Pandemi Covid-19 yang sudah terjadi dalam dua edisi Lebaran ternyata semakin menumpuk kerinduan pulang kampung atau homesick.
Sudah menjadi tradisi dan "ajang pamer kesuksesan" di kota setiap kali pulang kampung ke desa maka itu "memacetkan" lalulintas kendaraan terutama di jalur darat.
Bagi saya pribadi tak masalah mereka pulang dengan membawa serta harta kekayaan mereka bahwa mereka telah sukses di rantau orang.
Justru saya sangat suka mereka "pamer kesuksesan". Bukan hanya mereka yang sudah sukses dan pulang kampung dengan mobil mewah atau naik pesawat yang tentunya ongkosnya mahal, para pegawai yang mendapatkan THR pun bisa unjuk gigi bahwa mereka membawa kabar gembira bagi sanak saudara nya di kampung.
"Ngobrol asyik" pun menjadi momen yang indah dan menjadi kenangan di setiap reuni dengan sanak keluarga atau kerabat di kampung.
Mereka mengisahkan cerita kesuksesan mereka selama di kota, bangga bahwa mereka menjadi orang terpandang.
Pernyataan seperti ini kerap muncul ketika kumpul-kumpul di kampung halaman. "Udah punya pasangan belum? Kapan nikah?".
Mereka yang membawa uang besar ke kampung saat mudik Lebaran mereka juga membagikan rejekinya itu kepada anak-anak, orangtua, atau kepada siapa saja sebagai "salam tempel".
Tidak ada salahnya mereka yang sukses menjadikan momen pulang kampung sebagai ajang pamer kesuksesan di kota.

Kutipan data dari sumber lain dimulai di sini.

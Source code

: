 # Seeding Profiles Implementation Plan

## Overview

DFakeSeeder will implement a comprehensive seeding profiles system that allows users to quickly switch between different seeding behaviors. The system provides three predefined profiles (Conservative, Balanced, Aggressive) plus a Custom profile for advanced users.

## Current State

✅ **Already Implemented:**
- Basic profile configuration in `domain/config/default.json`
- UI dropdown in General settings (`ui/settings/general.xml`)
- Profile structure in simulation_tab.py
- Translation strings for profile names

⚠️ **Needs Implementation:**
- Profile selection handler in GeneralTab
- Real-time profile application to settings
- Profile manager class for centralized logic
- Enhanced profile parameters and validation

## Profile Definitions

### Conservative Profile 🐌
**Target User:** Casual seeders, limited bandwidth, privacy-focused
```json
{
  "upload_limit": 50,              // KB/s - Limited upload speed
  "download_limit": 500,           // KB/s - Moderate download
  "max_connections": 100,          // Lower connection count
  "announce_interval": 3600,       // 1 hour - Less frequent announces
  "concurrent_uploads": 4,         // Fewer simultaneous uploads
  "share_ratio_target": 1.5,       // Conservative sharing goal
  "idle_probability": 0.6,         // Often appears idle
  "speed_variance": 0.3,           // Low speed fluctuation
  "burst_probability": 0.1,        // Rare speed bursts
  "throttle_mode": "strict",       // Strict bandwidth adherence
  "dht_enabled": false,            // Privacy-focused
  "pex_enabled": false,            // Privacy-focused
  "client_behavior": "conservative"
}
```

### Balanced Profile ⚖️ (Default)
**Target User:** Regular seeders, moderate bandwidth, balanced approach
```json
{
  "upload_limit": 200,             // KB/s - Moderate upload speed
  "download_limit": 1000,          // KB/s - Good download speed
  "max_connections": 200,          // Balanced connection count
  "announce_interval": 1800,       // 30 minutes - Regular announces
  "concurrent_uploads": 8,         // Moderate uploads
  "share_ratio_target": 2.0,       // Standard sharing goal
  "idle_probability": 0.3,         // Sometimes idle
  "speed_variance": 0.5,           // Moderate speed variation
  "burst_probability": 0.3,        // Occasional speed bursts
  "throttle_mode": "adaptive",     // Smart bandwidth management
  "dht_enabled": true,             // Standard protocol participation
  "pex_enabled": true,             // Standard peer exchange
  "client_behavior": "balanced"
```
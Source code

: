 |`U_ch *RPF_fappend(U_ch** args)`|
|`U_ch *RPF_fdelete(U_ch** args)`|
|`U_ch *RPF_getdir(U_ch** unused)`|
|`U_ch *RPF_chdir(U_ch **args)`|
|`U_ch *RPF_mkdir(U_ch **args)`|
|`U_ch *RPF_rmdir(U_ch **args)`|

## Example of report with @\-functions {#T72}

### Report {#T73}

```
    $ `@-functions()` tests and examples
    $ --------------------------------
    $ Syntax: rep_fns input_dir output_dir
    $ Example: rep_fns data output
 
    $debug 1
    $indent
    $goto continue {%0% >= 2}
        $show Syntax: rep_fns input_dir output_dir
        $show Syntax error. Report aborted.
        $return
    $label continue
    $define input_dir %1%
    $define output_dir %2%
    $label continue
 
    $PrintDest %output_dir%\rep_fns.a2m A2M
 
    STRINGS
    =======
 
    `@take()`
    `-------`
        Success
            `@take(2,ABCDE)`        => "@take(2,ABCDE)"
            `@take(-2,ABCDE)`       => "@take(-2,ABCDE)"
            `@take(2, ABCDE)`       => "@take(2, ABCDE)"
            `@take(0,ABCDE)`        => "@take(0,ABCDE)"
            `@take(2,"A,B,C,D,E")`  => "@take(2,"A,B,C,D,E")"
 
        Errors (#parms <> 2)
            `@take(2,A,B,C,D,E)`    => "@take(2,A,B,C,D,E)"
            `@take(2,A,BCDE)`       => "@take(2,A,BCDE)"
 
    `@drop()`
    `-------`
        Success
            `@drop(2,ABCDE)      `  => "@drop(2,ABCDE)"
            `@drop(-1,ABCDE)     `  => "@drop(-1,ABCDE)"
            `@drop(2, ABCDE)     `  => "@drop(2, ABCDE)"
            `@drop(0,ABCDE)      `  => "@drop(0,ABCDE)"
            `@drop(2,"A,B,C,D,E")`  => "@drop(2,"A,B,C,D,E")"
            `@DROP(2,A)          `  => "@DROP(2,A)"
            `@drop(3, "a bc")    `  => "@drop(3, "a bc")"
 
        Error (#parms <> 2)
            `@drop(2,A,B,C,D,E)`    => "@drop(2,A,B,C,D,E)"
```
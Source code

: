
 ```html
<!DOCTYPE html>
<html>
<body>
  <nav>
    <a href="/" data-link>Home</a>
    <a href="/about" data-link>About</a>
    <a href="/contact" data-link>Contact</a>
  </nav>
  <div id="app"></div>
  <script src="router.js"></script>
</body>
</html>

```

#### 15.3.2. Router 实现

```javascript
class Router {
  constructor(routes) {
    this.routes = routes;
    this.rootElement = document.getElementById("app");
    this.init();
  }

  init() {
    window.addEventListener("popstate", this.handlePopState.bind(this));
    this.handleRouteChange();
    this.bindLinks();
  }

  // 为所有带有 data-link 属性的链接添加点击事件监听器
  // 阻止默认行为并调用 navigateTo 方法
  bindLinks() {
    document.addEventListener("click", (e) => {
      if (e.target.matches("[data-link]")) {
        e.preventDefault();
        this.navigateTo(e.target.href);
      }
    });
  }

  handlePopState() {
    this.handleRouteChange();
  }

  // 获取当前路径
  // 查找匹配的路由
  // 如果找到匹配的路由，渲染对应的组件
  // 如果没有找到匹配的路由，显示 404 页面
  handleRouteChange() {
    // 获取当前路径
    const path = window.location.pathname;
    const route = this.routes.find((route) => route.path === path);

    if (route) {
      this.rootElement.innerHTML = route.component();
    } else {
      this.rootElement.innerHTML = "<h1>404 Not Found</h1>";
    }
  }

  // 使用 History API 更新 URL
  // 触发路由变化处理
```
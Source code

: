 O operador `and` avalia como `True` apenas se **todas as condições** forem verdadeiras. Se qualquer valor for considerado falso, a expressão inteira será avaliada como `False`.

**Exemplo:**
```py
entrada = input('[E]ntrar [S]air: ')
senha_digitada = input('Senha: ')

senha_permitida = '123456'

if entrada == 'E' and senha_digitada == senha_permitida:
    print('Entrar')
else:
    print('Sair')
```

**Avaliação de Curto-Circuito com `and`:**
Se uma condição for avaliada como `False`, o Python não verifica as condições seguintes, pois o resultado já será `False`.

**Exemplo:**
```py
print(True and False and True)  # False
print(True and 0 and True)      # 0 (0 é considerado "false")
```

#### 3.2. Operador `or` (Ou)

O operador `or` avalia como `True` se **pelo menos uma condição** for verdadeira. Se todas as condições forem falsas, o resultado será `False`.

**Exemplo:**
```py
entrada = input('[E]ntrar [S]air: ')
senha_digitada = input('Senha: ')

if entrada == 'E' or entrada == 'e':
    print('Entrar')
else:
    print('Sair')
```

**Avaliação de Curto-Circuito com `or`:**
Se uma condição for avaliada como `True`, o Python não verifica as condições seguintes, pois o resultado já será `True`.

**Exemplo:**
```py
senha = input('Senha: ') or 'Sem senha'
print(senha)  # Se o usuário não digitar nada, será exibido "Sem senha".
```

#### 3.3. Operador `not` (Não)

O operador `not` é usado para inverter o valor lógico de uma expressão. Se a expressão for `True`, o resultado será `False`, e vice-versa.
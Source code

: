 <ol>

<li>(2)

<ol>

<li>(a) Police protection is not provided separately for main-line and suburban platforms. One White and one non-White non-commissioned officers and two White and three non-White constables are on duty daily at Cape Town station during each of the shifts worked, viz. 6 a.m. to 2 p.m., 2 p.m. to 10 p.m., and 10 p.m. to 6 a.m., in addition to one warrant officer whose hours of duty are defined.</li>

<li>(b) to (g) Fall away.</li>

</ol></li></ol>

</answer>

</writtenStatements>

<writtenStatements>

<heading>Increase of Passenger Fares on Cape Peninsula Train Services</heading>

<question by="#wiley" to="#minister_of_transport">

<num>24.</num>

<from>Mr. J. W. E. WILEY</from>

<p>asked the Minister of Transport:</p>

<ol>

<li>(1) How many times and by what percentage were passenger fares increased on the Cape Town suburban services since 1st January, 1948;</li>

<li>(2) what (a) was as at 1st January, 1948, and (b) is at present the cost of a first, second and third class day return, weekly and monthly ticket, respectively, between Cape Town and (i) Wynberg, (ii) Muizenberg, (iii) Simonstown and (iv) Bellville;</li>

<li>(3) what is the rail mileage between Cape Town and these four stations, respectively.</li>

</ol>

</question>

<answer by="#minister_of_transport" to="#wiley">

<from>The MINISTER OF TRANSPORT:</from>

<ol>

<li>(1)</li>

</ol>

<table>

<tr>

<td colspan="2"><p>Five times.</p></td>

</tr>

Musni Umar, Wakil Rektor 1 Universitas Ibnu Chaldun Jakarta mengatakan ada niat lain seseorang yang sudah sukses di kota untuk bersilaturahmi dengan sanak keluarga nya di kampung.
"Ada yang ingin bernostalgia dengan masa kecilnya dulu yang pernah terjadi. Kendati motif mereka mudik itu untuk bersilaturahmi dengan keluarga nya," kata Musni.
Senada dengan pendapat saya, membawa uang banyak dan kesuksesan di kota ke desa itu memiliki dampak positif.
Hal itu menyebabkan perputaran uang di desa menjadi menggeliat. Ya, menguntungkan dari aspek ekonomi. Mereka yang pulang kampung membawa uang.
"Mereka berbelanja, menginap di hotel, atau pelesir. Berdampak positif kepada perekonomian di desa," kata Musni.
Dampak positif lainnya dari "orang-orang kota" itu memberikan motivasi kepada orang-orang desa untuk berniat sukses seperti mereka. Mereka bisa berhasil di kota karena berjuang mengadu nasib.
Sementara itu, psikolog Roslina Verauli, M.Psi berpendapat "social climber" seperti yang dimaksudkan atau ajang pamer itu adalah upaya seseorang yang sudah sukses di kota untuk mendapatkan pengakuan status sosialnya yang tinggi.
Seseorang yang sukses di kota identik juga dengan status sosialnya yang tinggi. Dan status sosialnya itu yang menjadi kebanggaan mereka.
"Itulah kebanggaan buat mereka," kata Verauli.
Verauli menambahkan mereka yang gaya hidupnya cenderung glamor dan selalu ingin terlihat mewah itu dikarenakan mereka memusatkan perhatiannya kepada "harta". Dan bila "harta" yang diinginkannya itu diperoleh serta mendapatkan pengakuan status sosialnya yang tinggi.